DESCRIPTION OF THE TASK: Compute how many lines in the records below contain the string "frac" and give that number without other output.

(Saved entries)
* * *

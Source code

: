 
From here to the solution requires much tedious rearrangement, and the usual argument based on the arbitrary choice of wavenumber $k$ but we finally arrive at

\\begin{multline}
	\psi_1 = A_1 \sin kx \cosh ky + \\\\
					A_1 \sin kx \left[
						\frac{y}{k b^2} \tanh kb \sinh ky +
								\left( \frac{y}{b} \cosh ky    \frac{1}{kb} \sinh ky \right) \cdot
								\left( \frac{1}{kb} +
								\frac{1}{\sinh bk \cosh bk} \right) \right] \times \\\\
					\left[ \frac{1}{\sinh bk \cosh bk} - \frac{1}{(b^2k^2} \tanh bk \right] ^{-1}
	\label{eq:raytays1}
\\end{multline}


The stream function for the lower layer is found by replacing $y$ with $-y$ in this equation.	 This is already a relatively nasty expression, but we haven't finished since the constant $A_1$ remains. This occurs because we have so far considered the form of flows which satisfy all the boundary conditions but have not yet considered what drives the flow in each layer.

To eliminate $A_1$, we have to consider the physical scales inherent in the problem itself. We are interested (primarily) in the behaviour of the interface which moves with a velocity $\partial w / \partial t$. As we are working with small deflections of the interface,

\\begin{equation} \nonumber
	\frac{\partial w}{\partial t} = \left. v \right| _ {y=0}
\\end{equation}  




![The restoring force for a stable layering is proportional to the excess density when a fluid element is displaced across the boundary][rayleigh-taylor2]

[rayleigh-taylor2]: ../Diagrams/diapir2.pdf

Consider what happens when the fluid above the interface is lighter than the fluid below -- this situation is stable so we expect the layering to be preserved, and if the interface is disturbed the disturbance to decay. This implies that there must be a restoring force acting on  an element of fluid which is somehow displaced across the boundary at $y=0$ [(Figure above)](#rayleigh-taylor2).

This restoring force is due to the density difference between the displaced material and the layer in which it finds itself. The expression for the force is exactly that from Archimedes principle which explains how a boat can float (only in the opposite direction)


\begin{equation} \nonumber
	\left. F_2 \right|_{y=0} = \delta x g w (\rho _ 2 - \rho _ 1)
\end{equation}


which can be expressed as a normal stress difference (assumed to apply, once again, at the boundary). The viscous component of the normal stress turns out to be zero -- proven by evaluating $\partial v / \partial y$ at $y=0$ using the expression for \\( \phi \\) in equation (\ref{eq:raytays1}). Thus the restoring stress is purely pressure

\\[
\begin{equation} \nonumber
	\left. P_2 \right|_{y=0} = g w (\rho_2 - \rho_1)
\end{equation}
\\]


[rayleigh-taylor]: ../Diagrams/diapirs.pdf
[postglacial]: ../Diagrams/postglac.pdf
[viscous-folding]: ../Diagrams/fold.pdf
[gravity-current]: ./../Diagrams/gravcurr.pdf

* * *

RESULT OF THIS TASK: 6